* **Problem to work on**:
All entries are to be transcribed exactly. Pictures are not part of the copy.

*** Data excerpts ***

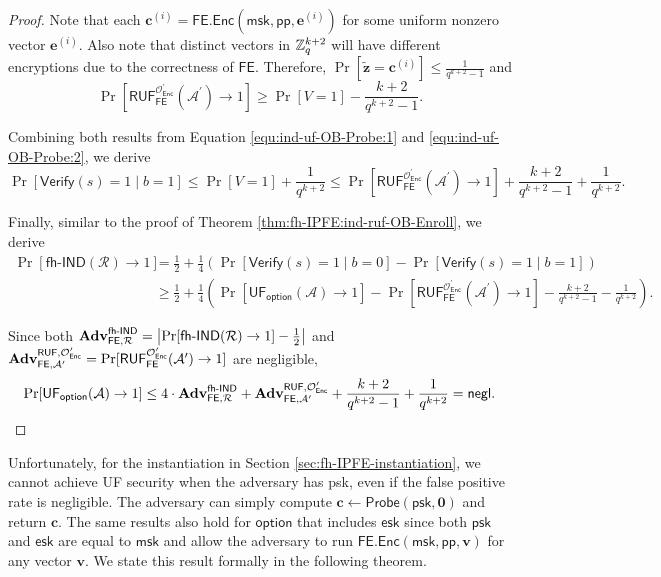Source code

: \begin{proof}
\noindent Note that each $\mathbf{c}^{(i)} = \textsf{FE.Enc}(\textsf{msk}, \textsf{pp}, \mathbf{e}^{(i)})$ for some uniform nonzero vector $\mathbf{e}^{(i)}$. Also note that distinct vectors in $\mathbb{Z}_q^{k+2}$ will have different encryptions due to the correctness of $\textsf{FE}$. Therefore, $\Pr[\mathbf{\tilde{z}} = \mathbf{c}^{(i)}] \leq \frac{1}{q^{k+2} - 1}$ and
\[
	\Pr[\textsf{RUF}_\textsf{FE}^{\mathcal{O}^\prime_{\textsf{Enc}}}(\mathcal{A}^\prime) \to 1] \geq \Pr[V = 1] - \frac{k+2}{q^{k+2}-1}.
\]

\noindent Combining both results from Equation \ref{equ:ind-uf-OB-Probe:1} and \ref{equ:ind-uf-OB-Probe:2}, we derive
\[
	\Pr[\textsf{Verify}(s) = 1 \mid b = 1] \leq \Pr[V = 1] + \frac{1}{q^{k+2}} \leq \Pr[\textsf{RUF}_\textsf{FE}^{\mathcal{O}^\prime_{\textsf{Enc}}}(\mathcal{A}^\prime) \to 1] + \frac{k+2}{q^{k+2}-1} + \frac{1}{q^{k+2}}.
\]

Finally, similar to the proof of Theorem \ref{thm:fh-IPFE:ind-ruf-OB-Enroll}, we derive
\begin{align*}
	\Pr[\textsf{fh-IND}(\mathcal{R}) \to 1]
	&= \frac{1}{2} + \frac{1}{4} \left( \Pr[\textsf{Verify}(s) = 1 \mid b = 0] - \Pr[\textsf{Verify}(s) = 1 \mid b = 1] \right) \\
	&\geq \frac{1}{2} + \frac{1}{4} \left( \Pr[\textsf{UF}_\textsf{option}(\mathcal{A}) \to 1] - \Pr[\textsf{RUF}_\textsf{FE}^{\mathcal{O}^\prime_{\textsf{Enc}}}(\mathcal{A}^\prime) \to 1] - \frac{k+2}{q^{k+2}-1} - \frac{1}{q^{k+2}} \right).
\end{align*}

\noindent Since both $\mathbf{Adv}_{\textsf{FE}, \mathcal{R}}^\textsf{fh-IND} = \left| \Pr[\textsf{fh-IND}(\mathcal{R}) \to 1] - \frac{1}{2} \right|$ and $\mathbf{Adv}_{\textsf{FE}, \mathcal{A}^\prime}^{\textsf{RUF}, \mathcal{O}^\prime_{\textsf{Enc}}} = \Pr[\textsf{RUF}^{\mathcal{O}^\prime_{\textsf{Enc}}}_{\textsf{FE}}(\mathcal{A}^\prime) \to 1 ]$ are negligible,
\[
	\Pr[\textsf{UF}_\textsf{option}(\mathcal{A}) \to 1] \leq 4 \cdot \mathbf{Adv}_{\textsf{FE}, \mathcal{R}}^\textsf{fh-IND} + \mathbf{Adv}_{\textsf{FE}, \mathcal{A}^\prime}^{\textsf{RUF}, \mathcal{O}^\prime_{\textsf{Enc}}} + \frac{k+2}{q^{k+2}-1} + \frac{1}{q^{k+2}} = \mathsf{negl}.
\]

\end{proof}

Unfortunately, for the instantiation in Section \ref{sec:fh-IPFE-instantiation}, we cannot achieve UF security when the adversary has \textsf{psk}, even if the false positive rate is negligible. The adversary can simply compute $\mathbf{c} \gets \textsf{Probe}(\textsf{psk}, \mathbf{0})$ and return $\mathbf{c}$. The same results also hold for $\textsf{option}$ that includes $\textsf{esk}$ since both $\textsf{psk}$ and $\textsf{esk}$ are equal to $\textsf{msk}$ and allow the adversary to run $\textsf{FE.Enc}(\textsf{msk}, \textsf{pp}, \mathbf{v})$ for any vector $\mathbf{v}$. We state this result formally in the following theorem.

*** End of Data excerpts ***

* **Solution**:
Source code

: \begin{proof}
\noindent Note that each $\mathbf{c}^{(i)} = \textsf{FE.Enc}(\textsf{msk}, \textsf{pp}, \mathbf{e}^{(i)})$ for some uniform nonzero vector $\mathbf{e}^{(i)}$. Also note that distinct vectors in $\mathbb{Z}_q^{k+2}$ will have different encryptions due to the correctness of $\textsf{FE}$. Therefore, $\Pr[\mathbf{\tilde{z}} = \mathbf{c}^{(i)}] \leq \frac{1}{q^{k+2} - 1}$ and
\[
	\Pr[\textsf{RUF}_\textsf{FE}^{\mathcal{O}^\prime_{\textsf{Enc}}}(\mathcal{A}^\prime) \to 1] \geq \Pr[V = 1] - \frac{k+2}{q^{k+2}-1}.
\]

\noindent Combining both results from Equation \ref{equ:ind-uf-OB-Probe:1} and \ref{equ:ind-uf-OB-Probe:2}, we derive
\[
	\Pr[\textsf{Verify}(s) = 1 \mid b = 1] \leq \Pr[V = 1] + \frac{1}{q^{k+2}} \leq \Pr[\textsf{RUF}_\textsf{FE}^{\mathcal{O}^\prime_{\textsf{Enc}}}(\mathcal{A}^\prime) \to 1] + \frac{k+2}{q^{k+2}-1} + \frac{1}{q^{k+2}}.
\]

Finally, similar to the proof of Theorem \ref{thm:fh-IPFE:ind-ruf-OB-Enroll}, we derive
\begin{align*}
	\Pr[\textsf{fh-IND}(\mathcal{R}) \to 1]
	&= \frac{1}{2} + \frac{1}{4} \left( \Pr[\textsf{Verify}(s) = 1 \mid b = 0] - \Pr[\textsf{Verify}(s) = 1 \mid b = 1] \right) \\
	&\geq \frac{1}{2} + \frac{1}{4} \left( \Pr[\textsf{UF}_\textsf{option}(\mathcal{A}) \to 1] - \Pr[\textsf{RUF}_\textsf{FE}^{\mathcal{O}^\prime_{\textsf{Enc}}}(\mathcal{A}^\prime) \to 1] - \frac{k+2}{q^{k+2}-1} - \frac{1}{q^{k+2}} \right).
\end{align*}

\noindent Since both $\mathbf{Adv}_{\textsf{FE}, \mathcal{R}}^\textsf{fh-IND} = \left| \Pr[\textsf{fh-IND}(\mathcal{R}) \to 1] - \frac{1}{2} \right|$ and $\mathbf{Adv}_{\textsf{FE}, \mathcal{A}^\prime}^{\textsf{RUF}, \mathcal{O}^\prime_{\textsf{Enc}}} = \Pr[\textsf{RUF}^{\mathcal{O}^\prime_{\textsf{Enc}}}_{\textsf{FE}}(\mathcal{A}^\prime) \to 1 ]$ are negligible,
\[
	\Pr[\textsf{UF}_\textsf{option}(\mathcal{A}) \to 1] \leq 4 \cdot \mathbf{Adv}_{\textsf{FE}, \mathcal{R}}^\textsf{fh-IND} + \mathbf{Adv}_{\textsf{FE}, \mathcal{A}^\prime}^{\textsf{RUF}, \mathcal{O}^\prime_{\textsf{Enc}}} + \frac{k+2}{q^{k+2}-1} + \frac{1}{q^{k+2}} = \mathsf{negl}.
\]

\end{proof}

Unfortunately, for the instantiation in Section \ref{sec:fh-IPFE-instantiation}, we cannot achieve UF security when the adversary has \textsf{psk}, even if the false positive rate is negligible. The adversary can simply compute $\mathbf{c} \gets \textsf{Probe}(\textsf{psk}, \mathbf{0})$ and return $\mathbf{c}$. The same results also hold for $\textsf{option}$ that includes $\textsf{esk}$ since both $\textsf{psk}$ and $\textsf{esk}$ are equal to $\textsf{msk}$ and allow the adversary to run $\textsf{FE.Enc}(\textsf{msk}, \textsf{pp}, \mathbf{v})$ for any vector $\mathbf{v}$. We state this result formally in the following theorem.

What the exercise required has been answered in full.